The Finer Things: One&Only Palmilla

In Los Cabos, Stay by Suzanne Koch

It’s like the best parts of Mexico gathered together in my room to greet me on arrival. There was a massive bowl of chips and guacamole, a pitcher of Agua de Jamaica (hibiscus tea), a fancy bottle of tequila, ocean views and hacienda-style design in every nook and cranny of the oversized suite that was likely larger than my home. There were even custom made blue agave-scented lotions and soaps in containers designed after Don Julio tequila bottles. Viva Mexico, am I right? After being slightly confused as to where the lobby was to check in (there isn’t one) and whisked off to my room by my own butler, I didn’t know where to start. Remember being a kid in a toy store and you couldn’t decide which direction to run first? It was kind of like that.
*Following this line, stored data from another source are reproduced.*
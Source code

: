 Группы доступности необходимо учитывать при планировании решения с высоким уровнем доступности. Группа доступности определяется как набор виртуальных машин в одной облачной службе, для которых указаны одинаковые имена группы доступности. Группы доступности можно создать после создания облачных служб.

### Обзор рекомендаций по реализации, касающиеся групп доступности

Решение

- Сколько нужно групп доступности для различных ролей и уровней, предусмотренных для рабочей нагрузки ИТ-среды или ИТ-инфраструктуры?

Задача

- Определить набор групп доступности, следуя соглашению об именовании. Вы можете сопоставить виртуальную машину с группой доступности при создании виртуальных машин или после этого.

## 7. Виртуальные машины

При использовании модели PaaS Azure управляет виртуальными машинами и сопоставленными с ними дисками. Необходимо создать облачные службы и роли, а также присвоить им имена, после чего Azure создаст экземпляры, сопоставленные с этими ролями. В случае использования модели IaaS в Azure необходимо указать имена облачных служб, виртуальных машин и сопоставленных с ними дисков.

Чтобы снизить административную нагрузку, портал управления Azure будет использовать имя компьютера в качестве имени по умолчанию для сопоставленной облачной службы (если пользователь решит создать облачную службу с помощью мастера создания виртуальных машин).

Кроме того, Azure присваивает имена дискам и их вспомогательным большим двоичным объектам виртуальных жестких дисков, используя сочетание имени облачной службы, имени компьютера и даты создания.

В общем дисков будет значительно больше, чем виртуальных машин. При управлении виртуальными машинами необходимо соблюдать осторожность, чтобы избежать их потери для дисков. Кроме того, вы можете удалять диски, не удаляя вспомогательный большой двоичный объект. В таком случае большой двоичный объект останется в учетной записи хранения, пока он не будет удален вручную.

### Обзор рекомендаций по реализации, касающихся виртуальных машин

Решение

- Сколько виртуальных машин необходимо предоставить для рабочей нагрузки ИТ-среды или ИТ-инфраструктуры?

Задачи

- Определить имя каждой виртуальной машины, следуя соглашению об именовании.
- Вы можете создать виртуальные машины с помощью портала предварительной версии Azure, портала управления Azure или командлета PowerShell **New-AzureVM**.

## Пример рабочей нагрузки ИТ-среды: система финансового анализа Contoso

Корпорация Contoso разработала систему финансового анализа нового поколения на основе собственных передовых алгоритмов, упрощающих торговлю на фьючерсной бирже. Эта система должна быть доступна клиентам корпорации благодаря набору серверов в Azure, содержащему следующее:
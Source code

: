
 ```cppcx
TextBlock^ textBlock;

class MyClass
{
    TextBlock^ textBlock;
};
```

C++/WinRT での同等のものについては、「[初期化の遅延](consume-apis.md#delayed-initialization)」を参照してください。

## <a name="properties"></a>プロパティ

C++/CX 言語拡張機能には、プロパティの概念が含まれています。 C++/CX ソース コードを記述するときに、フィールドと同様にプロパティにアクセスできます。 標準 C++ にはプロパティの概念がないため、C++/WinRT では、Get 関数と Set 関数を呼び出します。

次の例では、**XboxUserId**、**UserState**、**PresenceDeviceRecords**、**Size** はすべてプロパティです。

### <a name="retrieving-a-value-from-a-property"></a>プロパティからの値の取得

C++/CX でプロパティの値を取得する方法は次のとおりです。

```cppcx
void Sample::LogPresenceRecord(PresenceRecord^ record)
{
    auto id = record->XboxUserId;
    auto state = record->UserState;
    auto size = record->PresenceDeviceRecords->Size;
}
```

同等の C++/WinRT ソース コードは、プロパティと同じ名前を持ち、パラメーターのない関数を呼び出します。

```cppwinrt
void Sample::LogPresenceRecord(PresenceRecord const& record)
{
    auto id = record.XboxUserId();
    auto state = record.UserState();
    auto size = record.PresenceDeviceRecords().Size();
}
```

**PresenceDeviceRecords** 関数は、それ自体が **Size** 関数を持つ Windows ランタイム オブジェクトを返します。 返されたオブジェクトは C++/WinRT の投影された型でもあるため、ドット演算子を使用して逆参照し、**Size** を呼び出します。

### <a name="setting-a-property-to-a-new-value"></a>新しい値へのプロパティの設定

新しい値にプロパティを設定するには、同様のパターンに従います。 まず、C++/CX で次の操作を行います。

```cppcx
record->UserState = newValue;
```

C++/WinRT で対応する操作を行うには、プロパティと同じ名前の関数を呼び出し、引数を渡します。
My insanely luxe room was modest compared to the rest of the resort which was picture-perfect ready at every turn. There was a large lawn sprinkled with hammocks that stretched out over the rocky shores and even the stone steps down to the beach looked worthy of a castle. The lounge chairs were about as plush as the beds and the décor as pretty as the views. And while it sounds cliché, no detail was ever left unnoticed. I even returned to my room the first night to find a sewing kit left by housekeeping to “match my wardrobe,” bright blue thread that perfectly matched my dress hanging in the closet. And although there was a very low chance I would actually be able to use it if need be, my butler would no doubt be able to sew it up in no time. I had come to learn there was nothing they couldn’t and wouldn’t do.  

With views of the Bay of San Jose del Cabo behind skinny, towering palms, the place was nothing short of a tropical palace. Burrowed into the Palmilla neighborhood in San Jose del Cabo, and long a favored getaway of celebrities, athletes and Hollywood big shots, One&Only Palmilla is literally the lap of luxury among Baja’s five-star retreats. Even NEO boutique (read: gift shop), normally stocked with boring trinkets, is something off Rodeo Drive. Shelves are lined with Christian Louboutin shoes and designs by Stella McCartney, Missoni and more, plus a variety of collections made exclusively for the resort.

Steps away, the steakhouse Seared is basically a runway for beefy meats. An eye-catching glass-walled cellar is packed with dangling cuts available to handpick for your dinner, while the low-light atmosphere and swanky furniture give off the vibe that someone important might casually be sitting behind you. I don’t think I would have even noticed though; my heaping plate of filet, ribeye, New York Strip and lamb with six different dipping sauces was way more enticing than any famous face could ever be.

Sweat Sesh

Since it was the week post Thanksgiving, I decided to do something other than just eat. I wandered down to the spa to check out their newest Temazcal experience, which is essentially an igloo-shaped clay structure that works like a sweat lodge, only better. For 120 minutes (that sounds less intimidating than two hours right?) I was sealed in, breathing in fresh-burning herbs and copal incense while real-life resident Shaman—Raul Retana from the Sonoran Mayo tribe—led the ceremony. As an Arizona-native, profusely sweating with my face near a burning flame was just another day in the life but as an ancient regional practice, the steamy wellness experience was an ultra-relaxing way to sweat out all the margaritas I had drank. I recommend giving it a try in the late afternoon so you get a blast of cool air when you exit. Follow it up with some fresh-off-the-boat sushi at Suviche, the resort’s posh French-Asian outlet, and you’re on your way to embracing that wellness life you keep talking about.